François Ruhlmann (11 January 1868 – 8 June 1948) was a Belgian conductor.

==Life and career==
Born in Brussels, Ruhlmann was a pupil of Joseph Dupont in his native city. As a child he sang in the chorus at the Théâtre Royal de la Monnaie, and at 7 played the oboe in the orchestra.

Ruhlmann's first conducting engagement was at the Théâtre des Arts in Rouen in 1892. This was followed by further work in Liège and Antwerp, before a return to the Théâtre Royal de la Monnaie in 1898.

François Ruhlmann began his career at the Opéra-Comique, Paris on 6 September 1905 (with Carmen), then on the death of Alexandre Luigini became principal conductor in 1906 (retiring from the position in 1914). Although mobilised in 1914, he returned occasionally during the war to conduct.

From 1911 he conducted at the theatre of the Casino of Aix-les-Bains. Later he championed works by Dukas, Debussy, Fauré and Ravel at the Concerts Populaires in Brussels. In 1920 Ruhlmann tried to mediate in a dispute involving the musicians unions in Paris, although he sympathised with the players.

In 1919 he moved to the Palais Garnier, where he remained until 1938.

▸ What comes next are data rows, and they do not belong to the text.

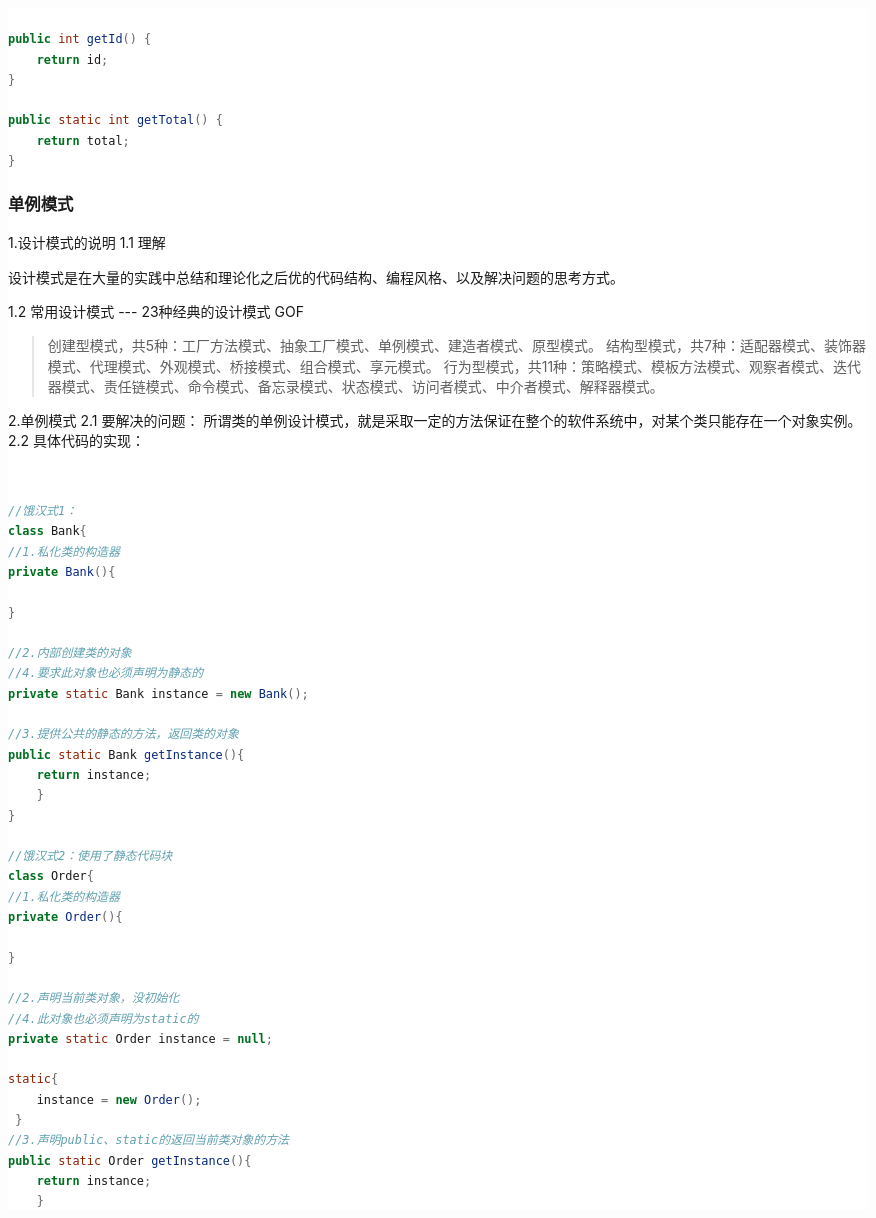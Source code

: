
 ```java

public int getId() {
	return id;
}

public static int getTotal() {
	return total;
}
```

### 单例模式

1.设计模式的说明
1.1 理解

设计模式是在大量的实践中总结和理论化之后优的代码结构、编程风格、以及解决问题的思考方式。

1.2 常用设计模式  --- 23种经典的设计模式  GOF

> 创建型模式，共5种：工厂方法模式、抽象工厂模式、单例模式、建造者模式、原型模式。 
> 结构型模式，共7种：适配器模式、装饰器模式、代理模式、外观模式、桥接模式、组合模式、享元模式。 
> 行为型模式，共11种：策略模式、模板方法模式、观察者模式、迭代器模式、责任链模式、命令模式、备忘录模式、状态模式、访问者模式、中介者模式、解释器模式。 

2.单例模式
2.1 要解决的问题：
所谓类的单例设计模式，就是采取一定的方法保证在整个的软件系统中，对某个类只能存在一个对象实例。
2.2 具体代码的实现：

​	

```java
//饿汉式1：
class Bank{
//1.私化类的构造器
private Bank(){
	
}

//2.内部创建类的对象
//4.要求此对象也必须声明为静态的
private static Bank instance = new Bank();

//3.提供公共的静态的方法，返回类的对象
public static Bank getInstance(){
	return instance;
	}
}

//饿汉式2：使用了静态代码块
class Order{
//1.私化类的构造器
private Order(){
	
}

//2.声明当前类对象，没初始化
//4.此对象也必须声明为static的
private static Order instance = null;

static{
	instance = new Order();
 }
//3.声明public、static的返回当前类对象的方法
public static Order getInstance(){
	return instance;
	}
```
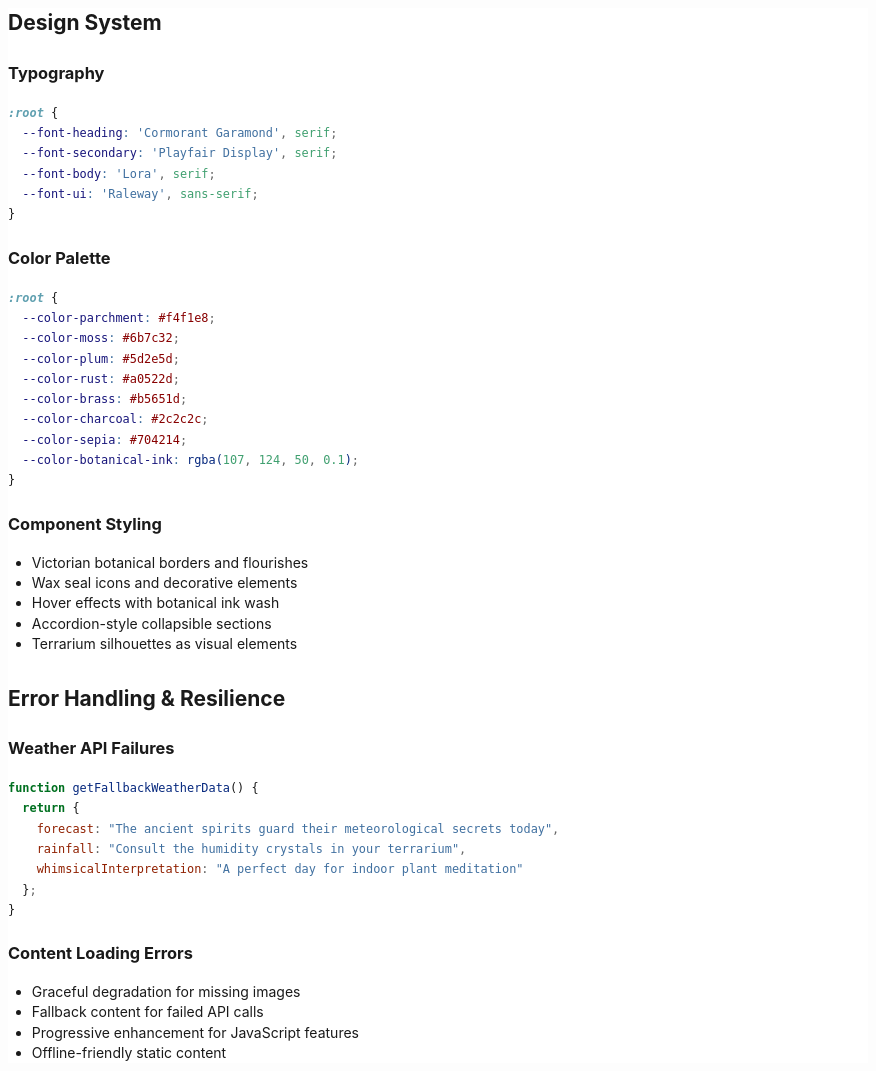 ## Design System

### Typography
```css
:root {
  --font-heading: 'Cormorant Garamond', serif;
  --font-secondary: 'Playfair Display', serif;
  --font-body: 'Lora', serif;
  --font-ui: 'Raleway', sans-serif;
}
```

### Color Palette
```css
:root {
  --color-parchment: #f4f1e8;
  --color-moss: #6b7c32;
  --color-plum: #5d2e5d;
  --color-rust: #a0522d;
  --color-brass: #b5651d;
  --color-charcoal: #2c2c2c;
  --color-sepia: #704214;
  --color-botanical-ink: rgba(107, 124, 50, 0.1);
}
```

### Component Styling
- Victorian botanical borders and flourishes
- Wax seal icons and decorative elements
- Hover effects with botanical ink wash
- Accordion-style collapsible sections
- Terrarium silhouettes as visual elements

## Error Handling & Resilience

### Weather API Failures
```javascript
function getFallbackWeatherData() {
  return {
    forecast: "The ancient spirits guard their meteorological secrets today",
    rainfall: "Consult the humidity crystals in your terrarium",
    whimsicalInterpretation: "A perfect day for indoor plant meditation"
  };
}
```

### Content Loading Errors
- Graceful degradation for missing images
- Fallback content for failed API calls  
- Progressive enhancement for JavaScript features
- Offline-friendly static content

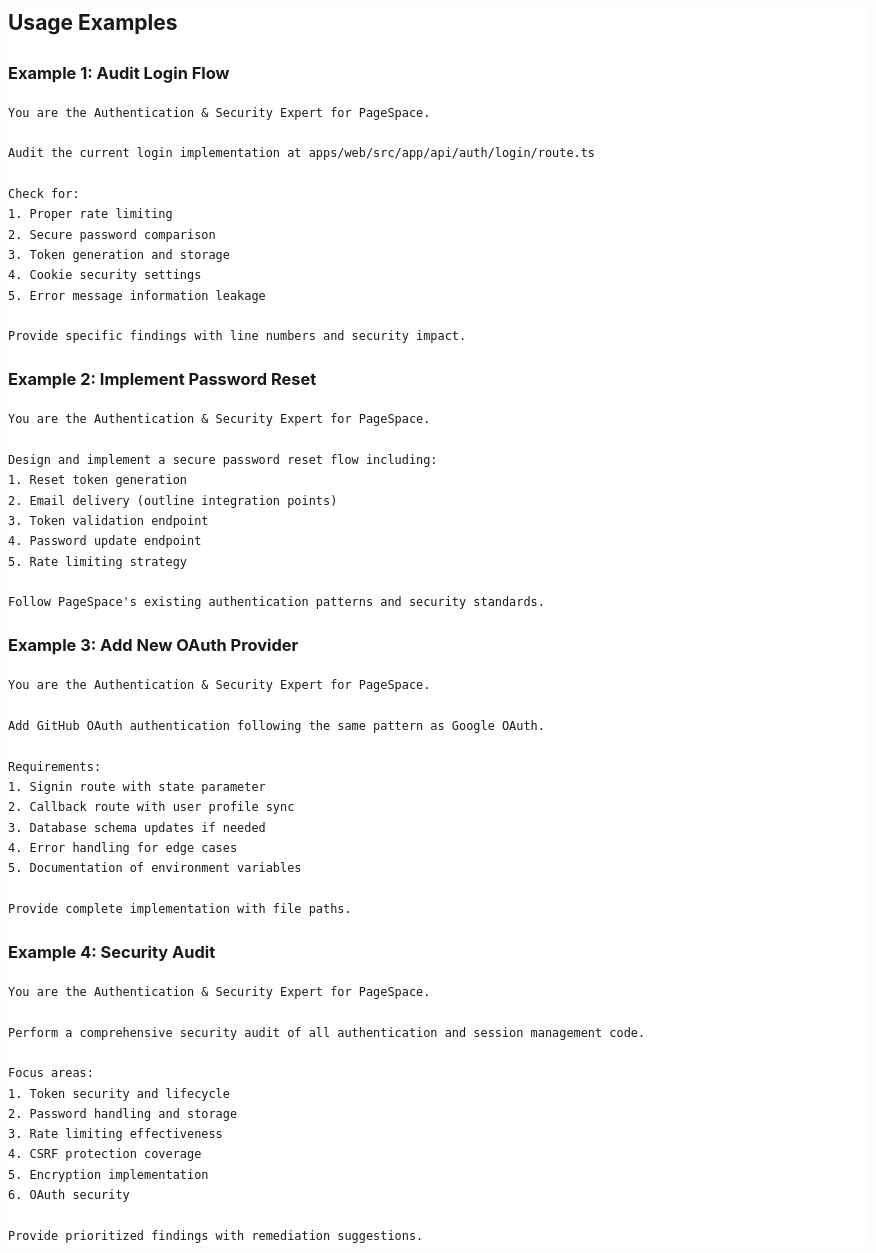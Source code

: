 ## Usage Examples

### Example 1: Audit Login Flow
```
You are the Authentication & Security Expert for PageSpace.

Audit the current login implementation at apps/web/src/app/api/auth/login/route.ts

Check for:
1. Proper rate limiting
2. Secure password comparison
3. Token generation and storage
4. Cookie security settings
5. Error message information leakage

Provide specific findings with line numbers and security impact.
```

### Example 2: Implement Password Reset
```
You are the Authentication & Security Expert for PageSpace.

Design and implement a secure password reset flow including:
1. Reset token generation
2. Email delivery (outline integration points)
3. Token validation endpoint
4. Password update endpoint
5. Rate limiting strategy

Follow PageSpace's existing authentication patterns and security standards.
```

### Example 3: Add New OAuth Provider
```
You are the Authentication & Security Expert for PageSpace.

Add GitHub OAuth authentication following the same pattern as Google OAuth.

Requirements:
1. Signin route with state parameter
2. Callback route with user profile sync
3. Database schema updates if needed
4. Error handling for edge cases
5. Documentation of environment variables

Provide complete implementation with file paths.
```

### Example 4: Security Audit
```
You are the Authentication & Security Expert for PageSpace.

Perform a comprehensive security audit of all authentication and session management code.

Focus areas:
1. Token security and lifecycle
2. Password handling and storage
3. Rate limiting effectiveness
4. CSRF protection coverage
5. Encryption implementation
6. OAuth security

Provide prioritized findings with remediation suggestions.
```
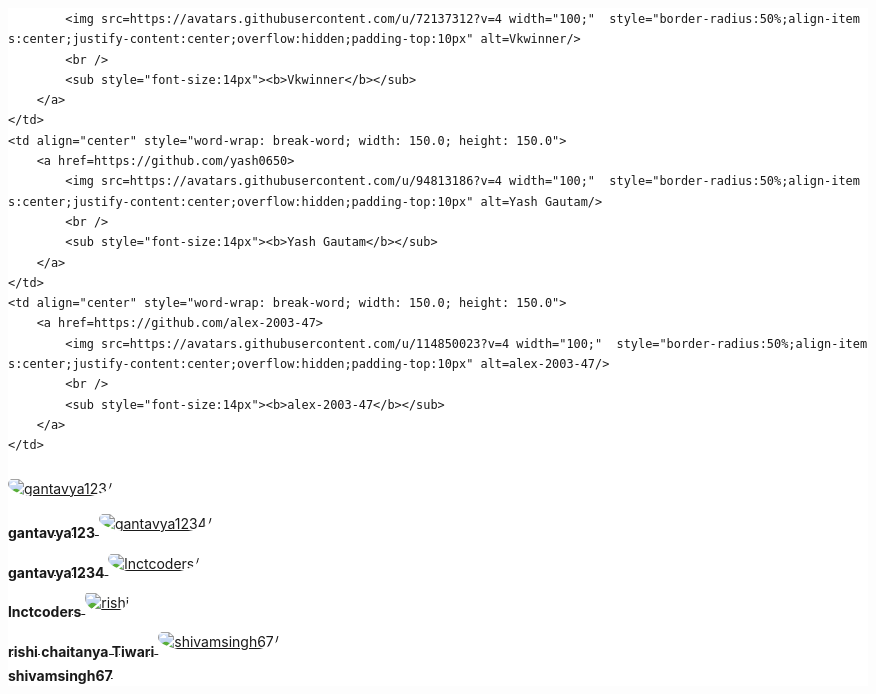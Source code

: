             <img src=https://avatars.githubusercontent.com/u/72137312?v=4 width="100;"  style="border-radius:50%;align-items:center;justify-content:center;overflow:hidden;padding-top:10px" alt=Vkwinner/>
            <br />
            <sub style="font-size:14px"><b>Vkwinner</b></sub>
        </a>
    </td>
    <td align="center" style="word-wrap: break-word; width: 150.0; height: 150.0">
        <a href=https://github.com/yash0650>
            <img src=https://avatars.githubusercontent.com/u/94813186?v=4 width="100;"  style="border-radius:50%;align-items:center;justify-content:center;overflow:hidden;padding-top:10px" alt=Yash Gautam/>
            <br />
            <sub style="font-size:14px"><b>Yash Gautam</b></sub>
        </a>
    </td>
    <td align="center" style="word-wrap: break-word; width: 150.0; height: 150.0">
        <a href=https://github.com/alex-2003-47>
            <img src=https://avatars.githubusercontent.com/u/114850023?v=4 width="100;"  style="border-radius:50%;align-items:center;justify-content:center;overflow:hidden;padding-top:10px" alt=alex-2003-47/>
            <br />
            <sub style="font-size:14px"><b>alex-2003-47</b></sub>
        </a>
    </td>
</tr>
<tr>
    <td align="center" style="word-wrap: break-word; width: 150.0; height: 150.0">
        <a href=https://github.com/gantavya123>
            <img src=https://avatars.githubusercontent.com/u/91744627?v=4 width="100;"  style="border-radius:50%;align-items:center;justify-content:center;overflow:hidden;padding-top:10px" alt=gantavya123/>
            <br />
            <sub style="font-size:14px"><b>gantavya123</b></sub>
        </a>
    </td>
    <td align="center" style="word-wrap: break-word; width: 150.0; height: 150.0">
        <a href=https://github.com/gantavya1234>
            <img src=https://avatars.githubusercontent.com/u/91731584?v=4 width="100;"  style="border-radius:50%;align-items:center;justify-content:center;overflow:hidden;padding-top:10px" alt=gantavya1234/>
            <br />
            <sub style="font-size:14px"><b>gantavya1234</b></sub>
        </a>
    </td>
    <td align="center" style="word-wrap: break-word; width: 150.0; height: 150.0">
        <a href=https://github.com/lnctcoders>
            <img src=https://avatars.githubusercontent.com/u/92230828?v=4 width="100;"  style="border-radius:50%;align-items:center;justify-content:center;overflow:hidden;padding-top:10px" alt=lnctcoders/>
            <br />
            <sub style="font-size:14px"><b>lnctcoders</b></sub>
        </a>
    </td>
    <td align="center" style="word-wrap: break-word; width: 150.0; height: 150.0">
        <a href=https://github.com/rishi22-hub>
            <img src=https://avatars.githubusercontent.com/u/61620138?v=4 width="100;"  style="border-radius:50%;align-items:center;justify-content:center;overflow:hidden;padding-top:10px" alt=rishi chaitanya Tiwari/>
            <br />
            <sub style="font-size:14px"><b>rishi chaitanya Tiwari</b></sub>
        </a>
    </td>
    <td align="center" style="word-wrap: break-word; width: 150.0; height: 150.0">
        <a href=https://github.com/shivamsingh67>
            <img src=https://avatars.githubusercontent.com/u/57013298?v=4 width="100;"  style="border-radius:50%;align-items:center;justify-content:center;overflow:hidden;padding-top:10px" alt=shivamsingh67/>
            <br />
            <sub style="font-size:14px"><b>shivamsingh67</b></sub>
        </a>
    </td>
    <td align="center" style="word-wrap: break-word; width: 150.0; height: 150.0">
        <a href=https://github.com/Aarush2k1>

He conducted many operatic premieres:
- Les Pêcheurs de Saint Jean (Widor) 1905
- Les Armaillis (Doret) 1906
- Le roi aveugle (February) 1906
- Ariane et Barbe-bleue (Dukas) 1907
- Le Chemineau (Leroux) 1907
- La Habanéra (Laparra) 1908
- The Snow Maiden (Rimsky-Korsakov) Paris premiere 1908
- Chiquito (Nouguès) 1909
- On ne badine pas avec l'amour (Erlanger) 1910
- Bérénice (Magnard) 1911
- L’Ancêtre (Saint-Saëns) Paris premiere 1911
- L'heure espagnole (Ravel) 1911
- Thérèse (Massenet) Paris premiere 1911
- La sorcière (Erlanger) 1912
- La Lépreuse (Lazzari) 1912
- La vida breve (Falla) Paris premiere 1913
- Mârouf, savetier du Caire (Rabaud) 1914
- Lorenzaccio (Moret) 1920
- Esther, princesse d'Israël (Mariotte) 1925

He was long associated with Pathé, for which he made many recordings, including six complete operas after 1910, including Rigoletto (Verdi) on 28 sides; Faust (Gounod) on 56 sides; and Le trouvère (Verdi), 1912 on 38 sides. He also conducted the 1911 Pathé recording of Carmen (54 sides).

François Ruhlmann died in Paris at age 80.